• **PROBLEM TO SOLVE**
In the records that follow, locate every line with "unit" and extract it.

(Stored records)
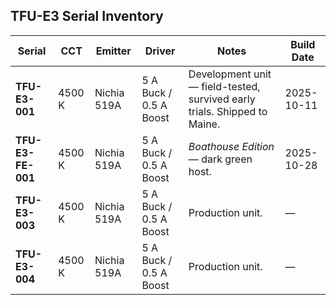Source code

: ## TFU-E3 Serial Inventory

| Serial       | CCT   | Emitter       | Driver            | Notes                                               | Build Date |
|---------------|-------|----------------|--------------------|------------------------------------------------------|------------|
| **TFU-E3-001** | 4500 K | Nichia 519A   | 5 A Buck / 0.5 A Boost | Development unit — field-tested, survived early trials. Shipped to Maine. | 2025-10-11 |
| **TFU-E3-FE-001** | 4500 K | Nichia 519A   | 5 A Buck / 0.5 A Boost | *Boathouse Edition* — dark green host.               | 2025-10-28 |
| **TFU-E3-003** | 4500 K | Nichia 519A   | 5 A Buck / 0.5 A Boost | Production unit.                                    | — |
| **TFU-E3-004** | 4500 K | Nichia 519A   | 5 A Buck / 0.5 A Boost | Production unit.                                    | — |
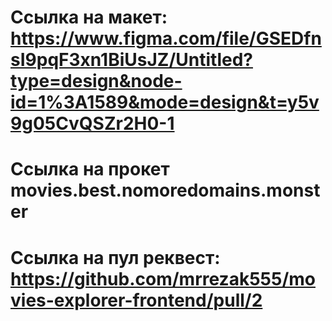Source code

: # Ссылка на макет: https://www.figma.com/file/GSEDfnsI9pqF3xn1BiUsJZ/Untitled?type=design&node-id=1%3A1589&mode=design&t=y5v9g05CvQSZr2H0-1
# Ссылка на прокет movies.best.nomoredomains.monster
# Ссылка на пул реквест: https://github.com/mrrezak555/movies-explorer-frontend/pull/2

• **WRITTEN ANSWER**
| **TFU-E3-001** | 4500 K | Nichia 519A   | 5 A Buck / 0.5 A Boost | Development unit — field-tested, survived early trials. Shipped to Maine. | 2025-10-11 |
| **TFU-E3-003** | 4500 K | Nichia 519A   | 5 A Buck / 0.5 A Boost | Production unit.                                    | — |
| **TFU-E3-004** | 4500 K | Nichia 519A   | 5 A Buck / 0.5 A Boost | Production unit.                                    | — |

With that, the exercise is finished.